Problem requirements: Copy every line of the data that contains the string "diagnostic".

Data to use:
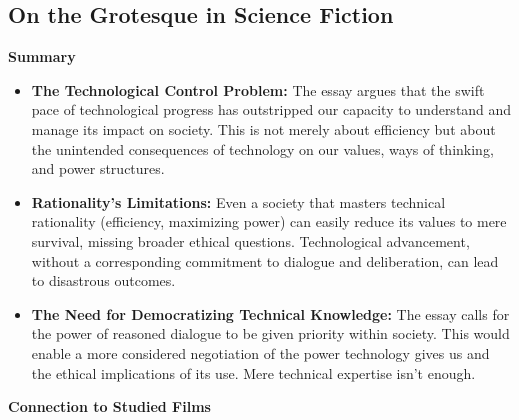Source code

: \documentclass[11pt,fleqn]{book} %
\begin{document}
\subsection{On the Grotesque in Science Fiction}
\textbf{Summary}

\begin{itemize}
\item \textbf{The Technological Control Problem:} The essay argues that the swift pace of technological progress has outstripped our capacity to understand and manage its impact on society. This is not merely about efficiency but about the unintended consequences of technology on our values, ways of thinking, and power structures.

\item \textbf{Rationality's Limitations:} Even a society that masters technical rationality (efficiency, maximizing power) can easily reduce its values to mere survival, missing broader ethical questions. Technological advancement, without a corresponding commitment to dialogue and deliberation, can lead to disastrous outcomes.

\item \textbf{The Need for Democratizing Technical Knowledge:} The essay calls for the power of reasoned dialogue to be given priority within society. This would enable a more considered negotiation of the power technology gives us and the ethical implications of its use. Mere technical expertise isn't enough. 
\end{itemize}
\vspace{5pt}
\textbf{Connection to Studied Films}
\end{document}
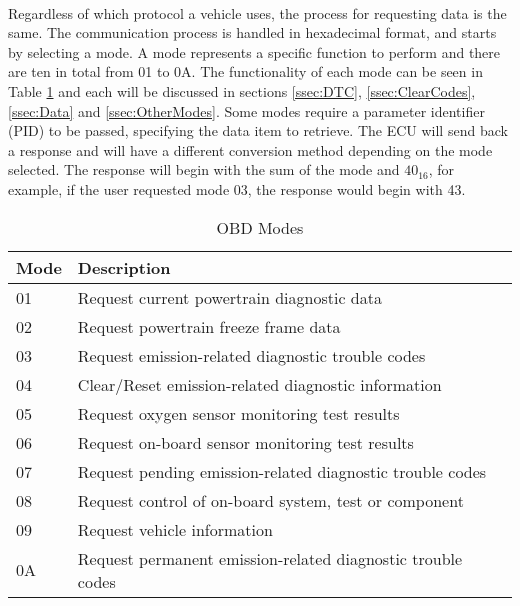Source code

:{		\paragraph{}{
		Regardless of which protocol a vehicle uses, the process for requesting data is the same. The communication process is handled in hexadecimal format, and starts by selecting a mode. A mode represents a specific function to perform and there are ten in total from 01 to 0A. The functionality of each mode can be seen in Table \ref{tab:Modes} and each will be discussed in sections \ref{ssec:DTC}, \ref{ssec:ClearCodes}, \ref{ssec:Data} and \ref{ssec:OtherModes}. Some modes require a parameter identifier (PID) to be passed, specifying the data item to retrieve. The ECU will send back a response and will have a different conversion method depending on the mode selected. The response will begin with the sum of the mode and $40 _{16}$, for example, if the user requested mode 03, the response would begin with 43.
		}
		\begin{table}[h]
			\begin{center}				
				\begin{tabular}{| l | l |}
				\hline
				\textbf{Mode} & \textbf{Description}\\
				\hline
				01 & Request current powertrain diagnostic data\\
				\hline
				02 & Request powertrain freeze frame data\\
				\hline
				03 & Request emission-related diagnostic trouble codes\\
				\hline
				04 & Clear/Reset emission-related diagnostic information\\
				\hline
				05 & Request oxygen sensor monitoring test results\\
				\hline
				06 & Request on-board sensor monitoring test results\\
				\hline
				07 & Request pending emission-related diagnostic trouble codes\\
				\hline
				08 & Request control of on-board system, test or component\\
				\hline
				09 & Request vehicle information\\
				\hline
				0A & Request permanent emission-related diagnostic trouble codes\\
				\hline
				\end{tabular}
				\caption{OBD Modes}
				\label{tab:Modes}
			\end{center}
		\end{table}		 
		
}
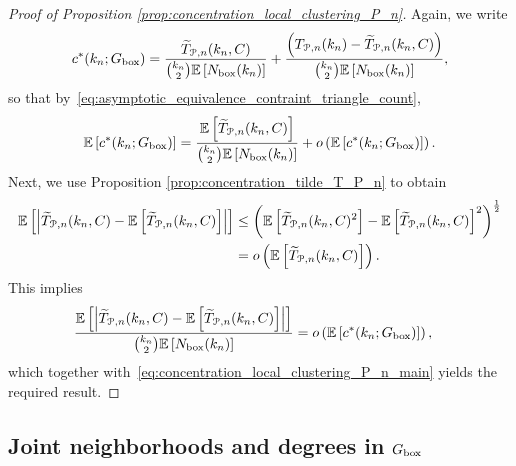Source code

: \begin{proof}[Proof of Proposition \ref{prop:concentration_local_clustering_P_n}]
Again, we write
\begin{align*}
	c^\ast(k_n; G_{\text{box}}) = \frac{\widetilde{T}_{{\mathcal P},n}(k_n,C)}{\binom{k_n}{2}\mathbb{E}\left[N_{\text{box}}(k_n)\right]}
	+ \frac{\left(T_{{\mathcal P},n}(k_n)-\widetilde{T}_{{\mathcal P},n}(k_n,C)\right)}{\binom{k_n}{2}\mathbb{E}\left[N_{\text{box}}(k_n)\right]},
\end{align*}
so that by~\eqref{eq:asymptotic_equivalence_contraint_triangle_count},
\begin{equation}\label{eq:concentration_local_clustering_P_n_main}
	\mathbb{E}\left[c^\ast(k_n; G_{\text{box}})\right] = \frac{\mathbb{E}\left[\widetilde{T}_{{\mathcal P},n}(k_n,C)\right]}{\binom{k_n}{2}\mathbb{E}\left[N_{\text{box}}(k_n)\right]}
	+ o\left(\mathbb{E}\left[c^\ast(k_n; G_{\text{box}})\right]\right).
\end{equation}
Next, we use Proposition \ref{prop:concentration_tilde_T_P_n} to obtain
\begin{align*}
	\mathbb{E}\left[\left|\widetilde{T}_{{\mathcal P},n}(k_n,C) - \mathbb{E}\left[\widetilde{T}_{{\mathcal P},n}(k_n,C)\right]\right|\right]
	&\le \left(\mathbb{E}\left[\widetilde{T}_{{\mathcal P},n}(k_n,C)^2\right] 
		- \mathbb{E}\left[\widetilde{T}_{{\mathcal P},n}(k_n,C)\right]^2\right)^{\frac{1}{2}}\\
	&= o\left(\mathbb{E}\left[\widetilde{T}_{{\mathcal P},n}(k_n,C)\right]\right).
\end{align*}
This implies
\begin{align*}
	\frac{\mathbb{E}\left[\left|\widetilde{T}_{{\mathcal P},n}(k_n,C) - \mathbb{E}\left[\widetilde{T}_{{\mathcal P},n}(k_n,C)\right]\right|\right]}
		{\binom{k_n}{2}\mathbb{E}\left[N_{\text{box}}(k_n)\right]}
	&= o\left(\mathbb{E}\left[c^\ast(k_n; G_{\text{box}})\right]\right),
\end{align*}
which together with~\eqref{eq:concentration_local_clustering_P_n_main} yields the required result.
\end{proof}

\subsection{Joint neighborhoods and degrees in $G_{\text{box}}$}

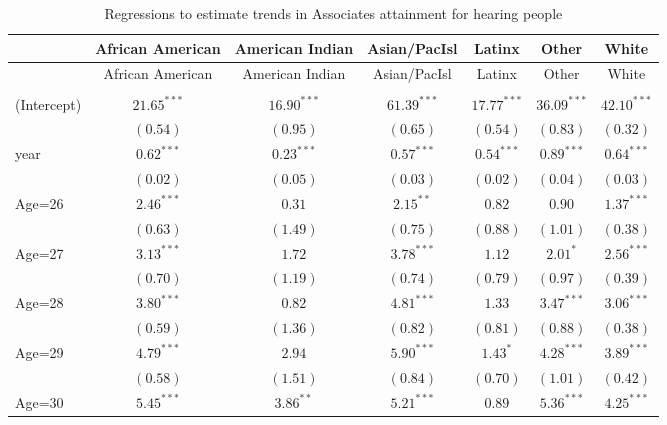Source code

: \documentclass[fullpage]{paper}
\begin{document}
\begin{center}
\begin{longtable}{l c c c c c c }
\hline
 & African American & American Indian & Asian/PacIsl & Latinx & Other & White \\
\hline
\endfirsthead
\hline
 & African American & American Indian & Asian/PacIsl & Latinx & Other & White \\
\hline
\endhead
\hline
\endfoot
\hline
\multicolumn{7}{l}{\scriptsize{$^{***}p<0.001$, $^{**}p<0.01$, $^*p<0.05$}}\\
\caption{Regressions to estimate trends in Associates attainment for hearing people}
\label{table:coefficients}
\endlastfoot
(Intercept) & $21.65^{***}$ & $16.90^{***}$ & $61.39^{***}$  & $17.77^{***}$ & $36.09^{***}$ & $42.10^{***}$ \\
            & $(0.54)$      & $(0.95)$      & $(0.65)$       & $(0.54)$      & $(0.83)$      & $(0.32)$      \\
year        & $0.62^{***}$  & $0.23^{***}$  & $0.57^{***}$   & $0.54^{***}$  & $0.89^{***}$  & $0.64^{***}$  \\
            & $(0.02)$      & $(0.05)$      & $(0.03)$       & $(0.02)$      & $(0.04)$      & $(0.03)$      \\
Age=26      & $2.46^{***}$  & $0.31$        & $2.15^{**}$    & $0.82$        & $0.90$        & $1.37^{***}$  \\
            & $(0.63)$      & $(1.49)$      & $(0.75)$       & $(0.88)$      & $(1.01)$      & $(0.38)$      \\
Age=27      & $3.13^{***}$  & $1.72$        & $3.78^{***}$   & $1.12$        & $2.01^{*}$    & $2.56^{***}$  \\
            & $(0.70)$      & $(1.19)$      & $(0.74)$       & $(0.79)$      & $(0.97)$      & $(0.39)$      \\
Age=28      & $3.80^{***}$  & $0.82$        & $4.81^{***}$   & $1.33$        & $3.47^{***}$  & $3.06^{***}$  \\
            & $(0.59)$      & $(1.36)$      & $(0.82)$       & $(0.81)$      & $(0.88)$      & $(0.38)$      \\
Age=29      & $4.79^{***}$  & $2.94$        & $5.90^{***}$   & $1.43^{*}$    & $4.28^{***}$  & $3.89^{***}$  \\
            & $(0.58)$      & $(1.51)$      & $(0.84)$       & $(0.70)$      & $(1.01)$      & $(0.42)$      \\
Age=30      & $5.45^{***}$  & $3.86^{**}$   & $5.21^{***}$   & $0.89$        & $5.36^{***}$  & $4.25^{***}$  \\

\end{longtable}
\end{center}
\end{document}
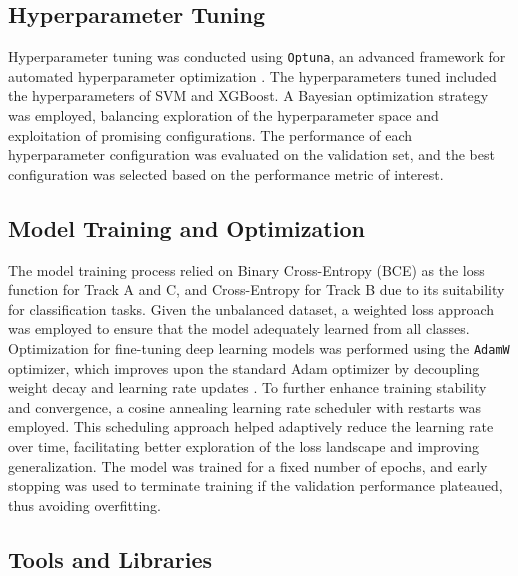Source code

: \subsection{Hyperparameter Tuning}

Hyperparameter tuning was conducted using \texttt{Optuna}, an advanced framework for automated hyperparameter optimization \citep{Akiba2019Optuna}. The hyperparameters tuned included the hyperparameters of SVM and XGBoost. A Bayesian optimization strategy was employed, balancing exploration of the hyperparameter space and exploitation of promising configurations. The performance of each hyperparameter configuration was evaluated on the validation set, and the best configuration was selected based on the performance metric of interest.

\subsection{Model Training and Optimization}

The model training process relied on Binary Cross-Entropy (BCE) as the loss function for Track A and C, and Cross-Entropy for Track B due to its suitability for classification tasks. Given the unbalanced dataset, a weighted loss approach was employed to ensure that the model adequately learned from all classes. Optimization for fine-tuning deep learning models was performed using the \texttt{AdamW} optimizer, which improves upon the standard Adam optimizer by decoupling weight decay and learning rate updates \citep{Loshchilov2019AdamW}. To further enhance training stability and convergence, a cosine annealing learning rate scheduler with restarts\cite{loshchilov2017sgdrstochasticgradientdescent} was employed. This scheduling approach helped adaptively reduce the learning rate over time, facilitating better exploration of the loss landscape and improving generalization. The model was trained for a fixed number of epochs, and early stopping was used to terminate training if the validation performance plateaued, thus avoiding overfitting.

\subsection{Tools and Libraries}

Reply:
				01 & Request current powertrain diagnostic data\\
				03 & Request emission-related diagnostic trouble codes\\
				04 & Clear/Reset emission-related diagnostic information\\
				07 & Request pending emission-related diagnostic trouble codes\\
				0A & Request permanent emission-related diagnostic trouble codes\\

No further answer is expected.